There are several lessons that can be taken from this exercise.  The importance of communication, the idea that we are all part of a larger story, the understanding that we all had to work together in order to see the big picture.  But perhaps one of the strongest lessons for me was one of trust.  We each had to trust that others in the line were doing their part.  I could not be everyplace at once.  I could not be filling in some other part of the story; I had to focus on my own part.

This is a wonderful exercise for the office, and an even better one for the Church.  Our lives are like those individual pictures, each part of a larger story.  We will never see all the pieces in our lifetime, but our job is not to worry about all the pieces; it is to worry about our own.  God has given each one of us a place in the body of Christ and a specific job to do (1 Corinthians 12).

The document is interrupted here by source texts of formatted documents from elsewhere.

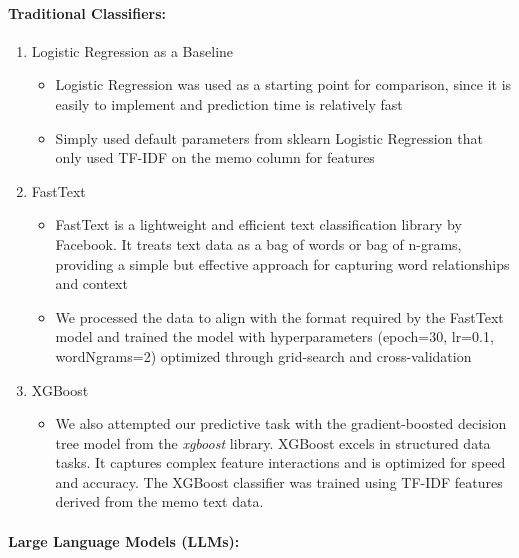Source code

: \documentclass[12pt,letterpaper]{article}
\begin{document}
\paragraph{Traditional Classifiers:}
    \begin{enumerate}
        \item {Logistic Regression as a Baseline}
            \begin{itemize}
                \item {Logistic Regression was used as a starting point for comparison, since it is easily to implement and prediction time is relatively fast}
                \item {Simply used default parameters from sklearn Logistic Regression that only used TF-IDF on the memo column for features}
            \end{itemize}
        \item {FastText}
            \begin{itemize}
                \item {FastText is a lightweight and efficient text classification library by Facebook. It treats text data as a bag of words or bag of n-grams, providing a simple but effective approach for capturing word relationships and context}
                \item {We processed the data to align with the format required by the FastText model and trained the model with hyperparameters (epoch=30, lr=0.1, wordNgrams=2) optimized through grid-search and cross-validation}
            \end{itemize}
        \item {XGBoost}
            \begin{itemize}
                \item{We also attempted our predictive task with the gradient-boosted decision tree model from the \textit{xgboost} library. XGBoost excels in structured data tasks. It captures complex feature interactions and is optimized for speed and accuracy. The XGBoost classifier was trained using TF-IDF features derived from the memo text data.}
            \end{itemize}
    \end{enumerate}

\paragraph{Large Language Models (LLMs):}
\end{document}
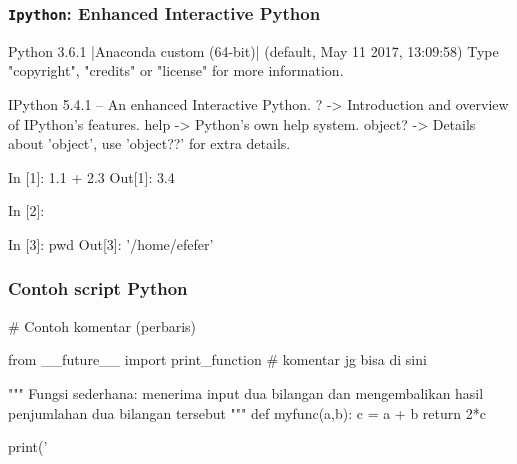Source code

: \documentclass[bahasa,10pt]{beamer}
\begin{document}
\begin{frame}[fragile]
\frametitle{\texttt{Ipython}: Enhanced Interactive Python}

\begin{textcode}
Python 3.6.1 |Anaconda custom (64-bit)| (default, May 11 2017, 13:09:58) 
Type "copyright", "credits" or "license" for more information.

IPython 5.4.1 -- An enhanced Interactive Python.
?         -> Introduction and overview of IPython's features.
help      -> Python's own help system.
object?   -> Details about 'object', use 'object??' for extra details.

In [1]: 1.1 + 2.3
Out[1]: 3.4

In [2]: %

In [3]: pwd
Out[3]: '/home/efefer'
\end{textcode}

\end{frame}



\begin{frame}[fragile]
\frametitle{Contoh script Python}

\begin{pythoncode}
# Contoh komentar (perbaris)

from __future__ import print_function # komentar jg bisa di sini

"""
Fungsi sederhana: menerima input dua bilangan dan mengembalikan
hasil penjumlahan dua bilangan tersebut
"""
def myfunc(a,b):
    c = a + b
    return 2*c

print('%
\end{pythoncode}


\end{frame}
\end{document}
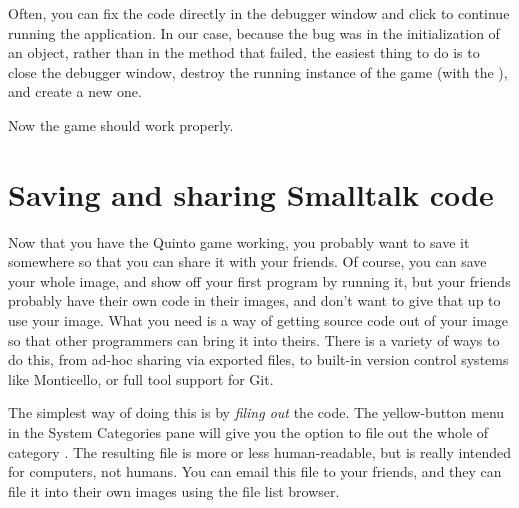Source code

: \documentclass[a4paper,10pt,twoside]{book}
\begin{document}
\dothis{Close the debugger window.
	Add the expression ``\ct{^ cell}'' to the end of the method \ct{SBEGame>>>newCellAt:at:} so that it returns \ct{cell}.
	(See \mthref{newCellAt:at:nobug}.)}



Often, you can fix the code directly in the debugger window and click  to continue running the application.
In our case, because the bug was in the initialization of an object, rather than in the method that failed, the easiest thing to do is to close the debugger window, destroy the running instance of the game (with the ), and create a new one.

Now the game should work properly.

\section{Saving and sharing Smalltalk code}
\label{sec:Monticello}

Now that you have the Quinto game working, you probably want to save it somewhere so that you can share it with your friends.
Of course, you can save your whole \squeak image, and show off your first program by running it, but your friends probably have their own code in their images, and don't want to give that up to use your image.
What you need is a way of getting source code out of your \squeak image so that other programmers can bring it into theirs.
There is a variety of ways to do this, from ad-hoc sharing via exported files, to built-in version control systems like Monticello, or full tool support for Git.

The simplest way of doing this is by \emph{filing out} the code.
The yellow-button menu in the System Categories pane will give you the option to file out the whole of category .
The resulting file is more or less human-readable, but is really intended for computers, not humans.
You can email this file to your friends, and they can file it into their own \squeak images using the file list browser.
\end{document}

There may be things we don’t understand, but we have to remember that our perspective is only one tiny slice of the larger picture.  We need to trust that God is orchestrating the big picture, even when we don’t see how our piece – or someone else’s – fits in.

There are plenty of times things just plain don’t make sense from our perspective.  That’s okay.  Remember, it didn’t make sense to the disciples that Jesus was crucified.  That didn’t fit into their picture of Israel’s Messiah at all.  And yet Jesus’ death and subsequent resurrection have made it possible for all of us to be brought back into fellowship with God.  God knew what He was doing, even if his disciples didn’t.

All around us there are pieces of the larger picture that do not make sense to us, but we have God’s promise that He is still in control.  Someday Jesus will return, and when we are joined with Him in heaven, there will be a “Big Reveal” unlike anything we can imagine now.  We will suddenly see how God used our tiny little sliver as part of the larger picture.

For I consider that the sufferings of this present time are not worth comparing with the glory that is to be revealed to us.  For the creation waits with eager longing for the revealing of the sons of God (Romans 8:18-19).